There are many parallels between Ariel’s case and Rizieq’s, the most important being that the so-called pornographic materials in both cases were clearly intended for private use only, which is actually legal under the pornography law.

But in both cases, police used the fact that the pornographic materials were leaked online to make the case that Ariel, and now Rizieq, violated the law by transmitting the materials to others.

Of course, the obvious counter to that argument is that neither Ariel nor Rizieq would ever want their private pornographic materials leaked to the public, and that only those who actually uploaded and spread the materials online should be charged according to the actual wording of the pornography law.

It’s an argument that Ariel’s lawyer made, and Rizieq’s attorney made the exact same argument on the day the FPI chief was named a suspect by the police.

“Even if it [Firza Husein, the woman alleged to have had the adulterous affair with Rizieq] is the one in the naked photos, it was for her own benefit, then that is not forbidden. According to the law, it should be the one who uploaded it that should be investigated,” said Eggi Sudjana, a member of the FPI leader’s legal team, as quoted by Detik.

“Rizieq is a victim. So why did they make him a suspect? Why is the one who uploaded it not arrested? That is my question,” Eggi went on to say.

Besides the weirdness of his statement relying on an assumption that the leaked documents were authentic (which Firza and Rizieq have always denied) Eggi brings up an excellent point.
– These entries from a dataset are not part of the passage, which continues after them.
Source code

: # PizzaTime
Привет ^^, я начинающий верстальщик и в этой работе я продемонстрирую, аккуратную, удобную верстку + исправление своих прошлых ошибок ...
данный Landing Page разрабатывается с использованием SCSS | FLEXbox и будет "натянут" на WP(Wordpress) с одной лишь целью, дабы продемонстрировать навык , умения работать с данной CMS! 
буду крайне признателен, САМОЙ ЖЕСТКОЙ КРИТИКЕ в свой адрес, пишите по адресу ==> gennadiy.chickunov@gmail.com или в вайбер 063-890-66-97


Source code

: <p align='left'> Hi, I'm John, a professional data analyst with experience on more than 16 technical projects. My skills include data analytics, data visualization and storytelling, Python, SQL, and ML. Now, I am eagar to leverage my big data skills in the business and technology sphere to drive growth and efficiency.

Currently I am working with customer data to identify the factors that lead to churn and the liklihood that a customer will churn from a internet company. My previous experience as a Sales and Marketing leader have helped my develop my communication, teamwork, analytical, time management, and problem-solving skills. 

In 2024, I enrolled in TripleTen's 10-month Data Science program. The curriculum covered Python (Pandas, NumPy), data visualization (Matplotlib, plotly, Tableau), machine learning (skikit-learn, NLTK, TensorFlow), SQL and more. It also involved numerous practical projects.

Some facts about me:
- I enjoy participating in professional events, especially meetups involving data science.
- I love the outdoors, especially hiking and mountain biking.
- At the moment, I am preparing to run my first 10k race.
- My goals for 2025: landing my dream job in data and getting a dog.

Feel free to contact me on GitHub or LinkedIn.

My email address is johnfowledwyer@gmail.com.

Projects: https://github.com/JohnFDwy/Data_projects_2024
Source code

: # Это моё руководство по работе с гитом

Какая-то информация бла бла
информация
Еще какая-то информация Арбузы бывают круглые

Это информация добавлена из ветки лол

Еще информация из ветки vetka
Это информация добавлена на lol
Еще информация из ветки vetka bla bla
However, the FPI made a catchy banner to answer that argument during Ariel’s trial.

The FPI banner reads, “Even if it’s a private collection, adultery is still adultery!”
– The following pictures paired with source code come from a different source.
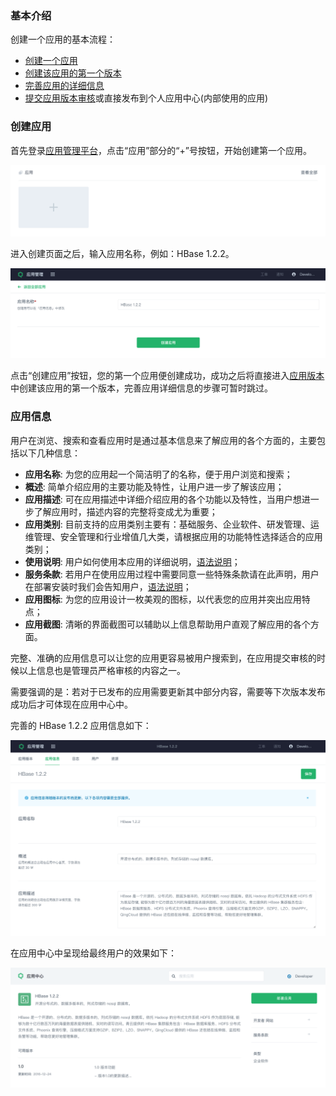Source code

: ### 基本介绍
创建一个应用的基本流程：

* [创建一个应用](#创建应用)
* [创建该应用的第一个版本](../app-version-mgmt/create-app-version.md)
* [完善应用的详细信息](#应用信息)
* [提交应用版本审核](../app-version-mgmt/submit-app-version.md)或直接发布到个人应用中心(内部使用的应用)


### 创建应用
首先登录[应用管理平台](https://appcenter.qingcloud.com/developer)，点击“应用”部分的“+”号按钮，开始创建第一个应用。

![创建应用](../../images/home_create_app.png)

进入创建页面之后，输入应用名称，例如：HBase 1.2.2。

![输入应用名称](../../images/create_app.png)

点击“创建应用”按钮，您的第一个应用便创建成功，成功之后将直接进入[应用版本](../app-version-mgmt/create-app-version.md)中创建该应用的第一个版本，完善应用详细信息的步骤可暂时跳过。

### 应用信息

用户在浏览、搜索和查看应用时是通过基本信息来了解应用的各个方面的，主要包括以下几种信息：

+ **应用名称**: 为您的应用起一个简洁明了的名称，便于用户浏览和搜索；
+ **概述**: 简单介绍应用的主要功能及特性，让用户进一步了解该应用；
+ **应用描述**: 可在应用描述中详细介绍应用的各个功能以及特性，当用户想进一步了解应用时，描述内容的完整将变成尤为重要；
+ **应用类别**: 目前支持的应用类别主要有：基础服务、企业软件、研发管理、运维管理、安全管理和行业增值几大类，请根据应用的功能特性选择适合的应用类别；
+ **使用说明**: 用户如何使用本应用的详细说明，[语法说明](../faq/README.md#tos_and_usage_desc)；
+ **服务条款**: 若用户在使用应用过程中需要同意一些特殊条款请在此声明，用户在部署安装时我们会告知用户，[语法说明](../faq/README.md#tos_and_usage_desc)；
+ **应用图标**: 为您的应用设计一枚美观的图标，以代表您的应用并突出应用特点；
+ **应用截图**: 清晰的界面截图可以辅助以上信息帮助用户直观了解应用的各个方面。

完整、准确的应用信息可以让您的应用更容易被用户搜索到，在应用提交审核的时候以上信息也是管理员严格审核的内容之一。

需要强调的是：若对于已发布的应用需要更新其中部分内容，需要等下次版本发布成功后才可体现在应用中心中。

完善的 HBase 1.2.2 应用信息如下：

![应用信息](../../images/app_info.png)

在应用中心中呈现给最终用户的效果如下：

![应用信息预览](../../images/app_preview.png)
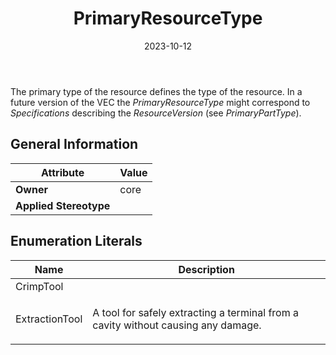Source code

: ﻿---
title: PrimaryResourceType
toc: false
type: specs
date: "2023-10-12"
draft: false
specification: VEC
version: 2.1.0
documentType: "Recommendation"
elementType: Class
classes:
  - PrimaryResourceType
menu_name: vec-2.1.0
---
<p> The primary type of the resource defines the type of the resource. In a future version of the VEC the <i>PrimaryResourceType </i>might correspond to <i>Specifications </i>describing the <i>ResourceVersion</i> (see <i>PrimaryPartType</i>).      </p>

## General Information

| Attribute               | Value |
|-------------------------|-------|
| **Owner**               | core |
| **Applied Stereotype**  |   |

## Enumeration Literals
| Name          | **Description** |
|---------------|-----------------|
| CrimpTool |  |
| ExtractionTool | <p> A tool for safely extracting a terminal from a cavity without causing any damage.      </p> |
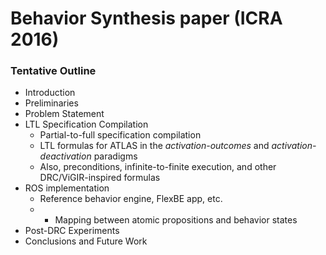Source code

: # Behavior Synthesis paper (ICRA 2016)

### Tentative Outline

- Introduction
- Preliminaries
- Problem Statement
- LTL Specification Compilation
  - Partial-to-full specification compilation
  - LTL formulas for ATLAS in the *activation-outcomes* and *activation-deactivation* paradigms
  - Also, preconditions, infinite-to-finite execution, and other DRC/ViGIR-inspired formulas
- ROS implementation
  - Reference behavior engine, FlexBE app, etc.
  - - Mapping between atomic propositions and behavior states
- Post-DRC Experiments
- Conclusions and Future Work
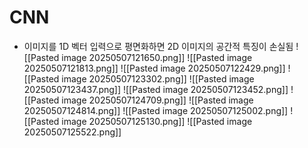 # CNN
- 이미지를 1D 벡터 입력으로 평면화하면 2D 이미지의 공간적 특징이 손실됨
![[Pasted image 20250507121650.png]]
![[Pasted image 20250507121813.png]]
![[Pasted image 20250507122429.png]]
![[Pasted image 20250507123302.png]]
![[Pasted image 20250507123437.png]]
![[Pasted image 20250507123452.png]]
![[Pasted image 20250507124709.png]]
![[Pasted image 20250507124814.png]]
![[Pasted image 20250507125002.png]]
![[Pasted image 20250507125130.png]]
![[Pasted image 20250507125522.png]]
Obviously not a great legal argument, but many observers believe it was the hardline group’s dramatic daily protests that pressured the trial’s judges to criminalize Ariel regardless of the what the law actually said.

Here’s a quote from an Antara article covering the FPI protests at Ariel’s trial:

“The reports on Ariel`s porn videos have brought Indonesia to world-wide shame,” Muhammad Anshori, vice chairman of the Bandung chapter of the Islam Defenders` Front (FPI), said when addressing the crowd.

He said Ariel had committed adultery because he was shown having sex with women who were not his legal wives.

“Therefore, Ariel must be punished by stoning as required by Islamic law,” he said, adding the authenticity of the videos had been established by an information technology expert.

For those of you keeping score at home, Rizieq said pornography spreaders should be executed, FPI said adulterers should be stoned, and Rizieq has been named a criminal suspect for spreading pornography involving himself and a woman he isn’t married to.

Weaponizing Morality

Recent articles about Indonesia’s rising intolerance in the wake of former Governor Ahok’s electoral defeat and subsequent jailing for insulting the Quran (both of which Rizieq played an instrumental role in) tend to focus on the increasing use of Indonesia’s blasphemy law as the source of our country’s current anti-pluralistic predicament.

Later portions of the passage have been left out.